▶ Directions
Print out the data precisely as it appears here, with no pictures.

▶ Dataset excerpts
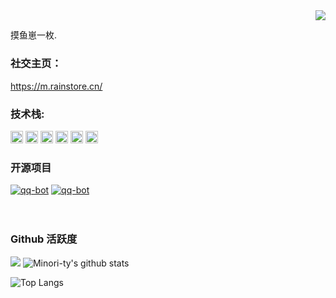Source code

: <img align="right" src="https://count.getloli.com/get/@:Minori-ty?theme=rule34">

## 

摸鱼崽一枚.

### **社交主页：**
https://m.rainstore.cn/

 

### **技术栈:**

<a href="https://v3.cn.vuejs.org"><code><img height="20" src="./images/vue.png"></code></a>
<a href="https://www.tslang.cn/index.html"><code><img height="20" src="./images/typescript.png"></code></a>
<a href="https://cn.vitejs.dev"><code><img height="20" src="./images/vite.png"></code></a>
<a href="https://sass-lang.com"><code><img height="20" src="./images/sass.png"></code></a>
<a href="https://tailwindcss.com"><code><img height="20" src="./images/tailwindcss.png"></code></a>
<a href="https://www.docker.com"><code><img height="20" src="./images/docker.png"></code></a>

### 开源项目

[![qq-bot](https://github-readme-stats.vercel.app/api/pin/?username=QiuLigGao&repo=kustom-Color-selection)](https://github.com/QiuLigGao/Kustom-Color-selection)
[![qq-bot](https://github-readme-stats.vercel.app/api/pin/?username=QiuLigGao&repo=Rsshub)](https://github.com/QiuLigGao/RSSHub)
<br><br><br>

### Github 活跃度

[![](https://activity-graph.herokuapp.com/graph?username=QiuLigGao&theme=dracula)](https://github.com/ashutosh00710/github-readme-activity-graph)
![Minori-ty's github stats](https://github-readme-stats.vercel.app/api?username=QiuLigGao&show_icons=true&theme=vue)

![Top Langs](https://github-readme-stats.vercel.app/api/top-langs/?username=QiuLigGao)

▶ Written answer
Source code

: <img align="right" src="https://count.getloli.com/get/@:Minori-ty?theme=rule34">

## 

摸鱼崽一枚.

### **社交主页：**
https://m.rainstore.cn/

 

### **技术栈:**

<a href="https://v3.cn.vuejs.org"><code><img height="20" src="./images/vue.png"></code></a>
<a href="https://www.tslang.cn/index.html"><code><img height="20" src="./images/typescript.png"></code></a>
<a href="https://cn.vitejs.dev"><code><img height="20" src="./images/vite.png"></code></a>
<a href="https://sass-lang.com"><code><img height="20" src="./images/sass.png"></code></a>
<a href="https://tailwindcss.com"><code><img height="20" src="./images/tailwindcss.png"></code></a>
<a href="https://www.docker.com"><code><img height="20" src="./images/docker.png"></code></a>

### 开源项目

[![qq-bot](https://github-readme-stats.vercel.app/api/pin/?username=QiuLigGao&repo=kustom-Color-selection)](https://github.com/QiuLigGao/Kustom-Color-selection)
[![qq-bot](https://github-readme-stats.vercel.app/api/pin/?username=QiuLigGao&repo=Rsshub)](https://github.com/QiuLigGao/RSSHub)
<br><br><br>

### Github 活跃度

[![](https://activity-graph.herokuapp.com/graph?username=QiuLigGao&theme=dracula)](https://github.com/ashutosh00710/github-readme-activity-graph)
![Minori-ty's github stats](https://github-readme-stats.vercel.app/api?username=QiuLigGao&show_icons=true&theme=vue)

![Top Langs](https://github-readme-stats.vercel.app/api/top-langs/?username=QiuLigGao)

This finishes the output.